An activist group combating the proliferation of white supremacist propaganda online accused Facebook in a November 2020 report of failing to act when alerted to the spread of one such network on its platforms in 2018.
“Facebook’s leadership endangered public safety by letting neo-Nazis finance their activities through Facebook and Instagram,” said Imran Ahmed, the executive director of the Centre for Countering Digital Hate, or CCDH. “This lack of action would not have gone unnoticed by extremists, who now know that Facebook allows them to recruit, organize and raise funds without interference.”
According to the British news outlet the Observer, Ahmed’s group released a report on November 22 2020 which detailed the activities of several groups on Facebook and affiliated platforms such as Instagram and Telegram, which had gone on to form a network of 61 accounts that had amassed more than 112,000 followers.
According to the report:
Typically, each network of accounts uses a Telegram channel to organise its efforts on other platforms and share its most extreme content, taking advantage of Telegram’s refusal to act against extremist material on its platform.
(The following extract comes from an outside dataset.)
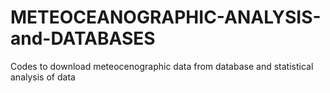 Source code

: # METEOCEANOGRAPHIC-ANALYSIS-and-DATABASES
Codes to download meteocenographic data from database and statistical analysis of data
In contrast, accounts on Facebook, Instagram and YouTube are used as “shopfronts” to advertise neo-Nazi merchandise to the widest possible audience, typically directing would-be customers back to an “endpoint” on Telegram, email or a website to complete transactions.
The report, which was co-authored by the CCDH and another group, Coalition for a Safer Web, specifically names the neo-Nazi retailer Walknvt as the “most influential element” of the right-wing network and one that was first brought to Facebook’s attention in November 2018. It also included descriptions of some of the group’s “merchandise”:
One t-shirt bears the message “support your local Einsatzkommando”, referring to the Nazi soldiers whose mission was to exterminate Jews and other minorities. Walknvt claims to ship worldwide, with the exception of Belarus and Russia, and maintains accounts focused on France, Scandinavia and the US.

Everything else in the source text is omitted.